Title: The Princess and the Hound
Author: Mette Ivie Harrison
Publication Date: May 1, 2007
Reading Level: 12 and up
Synopsis: (from Goodreads) –
He is a prince, heir to a kingdom threatened on all sides, possessor of the animal magic, which is forbidden by death in the land he'll rule.
She is a princess from a rival kingdom, the daughter her father never wanted, isolated from true human friendship but inseparable from her hound.
Though they think they have little in common, each possesses a secret that must be hidden at all costs. Proud, stubborn, bound to marry for the good of their kingdoms, this prince and princess will steal your heart, but will they fall in love?
I picked this book up at a local independent bookstore and I hadn’t heard of it until I saw it there. It looked interesting – also the synopsis proclaimed it as a retelling of “Beauty and the Beast,” which is one of my favorite fairy tales.
It was a little jarring to find that this book is not told from the Princess’ point of view, despite having her name in the title and a princess on the cover. Now, it doesn’t always happen, but I figure that the character featured in the title would make an appearance in the first five chapters or so. Not this time – this book is told from Prince George’s point of view. The main plot of this story is that George was born with the forbidden animal magic, which just means that he can talk to animals in their own language (think Eliza from “The Wild Thornberrys”). Having this power is akin to being a leper in this land, so the prince has been forced to keep this ability of his a secret his entire life. His mother had the animal magic and she was “sent away” when George was a young boy (much the way your favorite pet dog was “sent away” while you were at school one day).

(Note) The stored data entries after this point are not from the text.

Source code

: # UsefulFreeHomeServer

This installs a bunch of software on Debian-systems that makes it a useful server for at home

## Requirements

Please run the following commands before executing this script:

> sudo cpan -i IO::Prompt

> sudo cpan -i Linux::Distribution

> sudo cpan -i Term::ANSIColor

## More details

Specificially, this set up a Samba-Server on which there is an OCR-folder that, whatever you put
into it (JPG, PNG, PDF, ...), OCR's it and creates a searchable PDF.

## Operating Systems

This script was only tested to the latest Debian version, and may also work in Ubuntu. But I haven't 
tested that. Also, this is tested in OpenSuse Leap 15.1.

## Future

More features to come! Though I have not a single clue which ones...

George eventually meets Princess Beatrice and becomes engaged to her as a matter of political advantage. Beatrice does not go anywhere without her hound, Marit, and the girl has an odd relationship with Marit which reveals itself throughout the story (and had the synopsis not spoiled the plot, I would have been more surprised by that development).
I enjoyed this book a lot – until the story ended about fifteen chapters early. I thought the main plot had resolved itself, but then was treated to another chunk of story about the political ins and outs of running this fairy tale country where animal magic people are discriminated against. The developments themselves don’t bother me. What bothered me is that this story. Takes. So. Long. To. End. I hoped that most of that was appendices or some other thing like that – nope, there was another ninety pages to slog through before the story reached its final conclusion. And I was annoyed. Not as much as when I read Uglies (because at least this conclusion made some sense), but enough. There are two more books after this one and I may pick them up, but I’m not in any hurry to do so.